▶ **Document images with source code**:
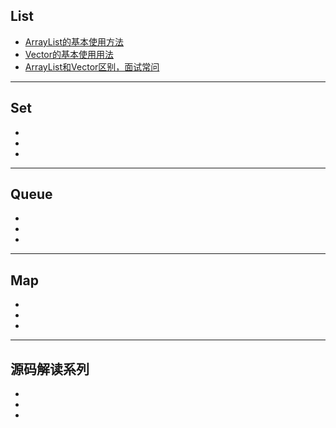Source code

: ## List
  * [ArrayList的基本使用方法](https://www.cnblogs.com/battlecry/p/9374497.html)
  * [Vector的基本使用用法](https://www.cnblogs.com/xiaostudy/p/9526270.html)
  * [ArrayList和Vector区别，面试常问](https://blog.csdn.net/zhangqilugrubby/article/details/72870493)
---------------------   
## Set
  * []()
  * []()
  * []()
---------------------   
## Queue
  * []()
  * []()
  * []()
---------------------  
## Map
  * []()
  * []()
  * []()
-----------------------  
## 源码解读系列
  * []()
  * []()
  * []()  
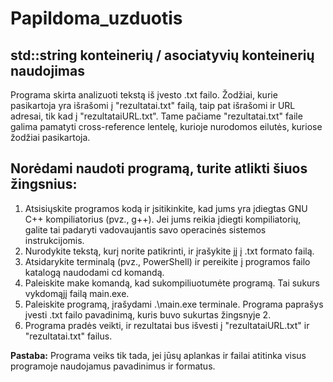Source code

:# Papildoma_uzduotis

## std::string konteinerių / asociatyvių konteinerių naudojimas

Programa skirta analizuoti tekstą iš įvesto .txt failo. Žodžiai, kurie pasikartoja yra išrašomi į "rezultatai.txt" failą, taip pat išrašomi ir URL adresai, tik kad į "rezultataiURL.txt".
Tame pačiame "rezultatai.txt" faile galima pamatyti cross-reference lentelę, kurioje nurodomos eilutės, kuriose žodžiai pasikartoja.


## Norėdami naudoti programą, turite atlikti šiuos žingsnius:

1. Atsisiųskite programos kodą ir įsitikinkite, kad jums yra įdiegtas GNU C++ kompiliatorius (pvz., g++). Jei jums reikia įdiegti kompiliatorių, galite tai padaryti vadovaujantis savo operacinės sistemos instrukcijomis.
2. Nurodykite tekstą, kurį norite patikrinti, ir įrašykite jį į .txt formato failą.
3. Atsidarykite terminalą (pvz., PowerShell) ir pereikite į programos failo katalogą naudodami cd komandą.
4. Paleiskite make komandą, kad sukompiliuotumėte programą. Tai sukurs vykdomąjį failą main.exe.
5. Paleiskite programą, įrašydami .\main.exe terminale. Programa paprašys įvesti .txt failo pavadinimą, kuris buvo sukurtas žingsnyje 2.
6. Programa pradės veikti, ir rezultatai bus išvesti į "rezultataiURL.txt" ir "rezultatai.txt" failus.

**Pastaba:** Programa veiks tik tada, jei jūsų aplankas ir failai atitinka visus programoje naudojamus pavadinimus ir formatus.
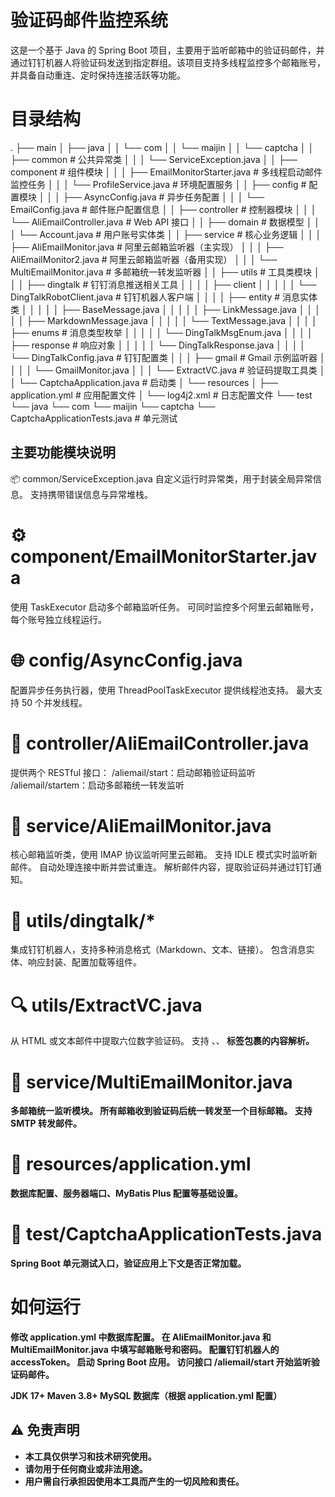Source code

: # 验证码邮件监控系统
这是一个基于 Java 的 Spring Boot 项目，主要用于监听邮箱中的验证码邮件，并通过钉钉机器人将验证码发送到指定群组。该项目支持多线程监控多个邮箱账号，并具备自动重连、定时保持连接活跃等功能。

# 目录结构
.
├── main
│   ├── java
│   │   └── com
│   │       └── maijin
│   │           └── captcha
│   │               ├── common                  # 公共异常类
│   │               │   └── ServiceException.java
│   │               ├── component               # 组件模块
│   │               │   ├── EmailMonitorStarter.java    # 多线程启动邮件监控任务
│   │               │   └── ProfileService.java         # 环境配置服务
│   │               ├── config                  # 配置模块
│   │               │   ├── AsyncConfig.java    # 异步任务配置
│   │               │   └── EmailConfig.java    # 邮件账户配置信息
│   │               ├── controller              # 控制器模块
│   │               │   └── AliEmailController.java     # Web API 接口
│   │               ├── domain                  # 数据模型
│   │               │   └── Account.java        # 用户账号实体类
│   │               ├── service                 # 核心业务逻辑
│   │               │   ├── AliEmailMonitor.java      # 阿里云邮箱监听器（主实现）
│   │               │   ├── AliEmailMonitor2.java     # 阿里云邮箱监听器（备用实现）
│   │               │   └── MultiEmailMonitor.java    # 多邮箱统一转发监听器
│   │               ├── utils                   # 工具类模块
│   │               │   ├── dingtalk            # 钉钉消息推送相关工具
│   │               │   │   ├── client
│   │               │   │   │   └── DingTalkRobotClient.java  # 钉钉机器人客户端
│   │               │   │   ├── entity          # 消息实体类
│   │               │   │   │   ├── BaseMessage.java
│   │               │   │   │   ├── LinkMessage.java
│   │               │   │   │   ├── MarkdownMessage.java
│   │               │   │   │   └── TextMessage.java
│   │               │   │   ├── enums           # 消息类型枚举
│   │               │   │   │   └── DingTalkMsgEnum.java
│   │               │   │   ├── response        # 响应对象
│   │               │   │   │   └── DingTalkResponse.java
│   │               │   │   └── DingTalkConfig.java   # 钉钉配置类
│   │               │   ├── gmail               # Gmail 示例监听器
│   │               │   │   └── GmailMonitor.java
│   │               │   └── ExtractVC.java      # 验证码提取工具类
│   │               └── CaptchaApplication.java # 启动类
│   └── resources
│       ├── application.yml                     # 应用配置文件
│       └── log4j2.xml                          # 日志配置文件
└── test
    └── java
        └── com
            └── maijin
                └── captcha
                    └── CaptchaApplicationTests.java  # 单元测试
## 主要功能模块说明
📦 common/ServiceException.java
自定义运行时异常类，用于封装全局异常信息。
支持携带错误信息与异常堆栈。
 
# ⚙️ component/EmailMonitorStarter.java
使用 TaskExecutor 启动多个邮箱监听任务。
可同时监控多个阿里云邮箱账号，每个账号独立线程运行。
 
# 🌐 config/AsyncConfig.java
配置异步任务执行器，使用 ThreadPoolTaskExecutor 提供线程池支持。
最大支持 50 个并发线程。
 
# 📨 controller/AliEmailController.java
提供两个 RESTful 接口：
/aliemail/start：启动邮箱验证码监听
/aliemail/startem：启动多邮箱统一转发监听
 
# 🧠 service/AliEmailMonitor.java
核心邮箱监听类，使用 IMAP 协议监听阿里云邮箱。
支持 IDLE 模式实时监听新邮件。
自动处理连接中断并尝试重连。
解析邮件内容，提取验证码并通过钉钉通知。
 
# 📲 utils/dingtalk/*
集成钉钉机器人，支持多种消息格式（Markdown、文本、链接）。
包含消息实体、响应封装、配置加载等组件。
 
# 🔍 utils/ExtractVC.java
从 HTML 或文本邮件中提取六位数字验证码。
支持 <span>、<td>、<strong> 标签包裹的内容解析。
 
# 📧 service/MultiEmailMonitor.java
多邮箱统一监听模块。
所有邮箱收到验证码后统一转发至一个目标邮箱。
支持 SMTP 转发邮件。
 
# 📄 resources/application.yml
数据库配置、服务器端口、MyBatis Plus 配置等基础设置。
 
 
# 🧪 test/CaptchaApplicationTests.java
Spring Boot 单元测试入口，验证应用上下文是否正常加载。
 
# 如何运行
修改 application.yml 中数据库配置。
在 AliEmailMonitor.java 和 MultiEmailMonitor.java 中填写邮箱账号和密码。
配置钉钉机器人的 accessToken。
启动 Spring Boot 应用。
访问接口 /aliemail/start 开始监听验证码邮件。

JDK 17+
Maven 3.8+
MySQL 数据库（根据 application.yml 配置）

## ⚠️ 免责声明

-   本工具仅供学习和技术研究使用。
-   请勿用于任何商业或非法用途。
-   用户需自行承担因使用本工具而产生的一切风险和责任。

▶ **What needs to be done**: Set down exactly, and only, the lines from the one with "从 HTML 或文本邮件中提取六位数字验证码。" to the final line of the data.

▶ **Answer to this problem**:
从 HTML 或文本邮件中提取六位数字验证码。
支持 <span>、<td>、<strong> 标签包裹的内容解析。
 
# 📧 service/MultiEmailMonitor.java
多邮箱统一监听模块。
所有邮箱收到验证码后统一转发至一个目标邮箱。
支持 SMTP 转发邮件。
 
# 📄 resources/application.yml
数据库配置、服务器端口、MyBatis Plus 配置等基础设置。
 
 
# 🧪 test/CaptchaApplicationTests.java
Spring Boot 单元测试入口，验证应用上下文是否正常加载。
 
# 如何运行
修改 application.yml 中数据库配置。
在 AliEmailMonitor.java 和 MultiEmailMonitor.java 中填写邮箱账号和密码。
配置钉钉机器人的 accessToken。
启动 Spring Boot 应用。
访问接口 /aliemail/start 开始监听验证码邮件。

JDK 17+
Maven 3.8+
MySQL 数据库（根据 application.yml 配置）

## ⚠️ 免责声明

-   本工具仅供学习和技术研究使用。
-   请勿用于任何商业或非法用途。
-   用户需自行承担因使用本工具而产生的一切风险和责任。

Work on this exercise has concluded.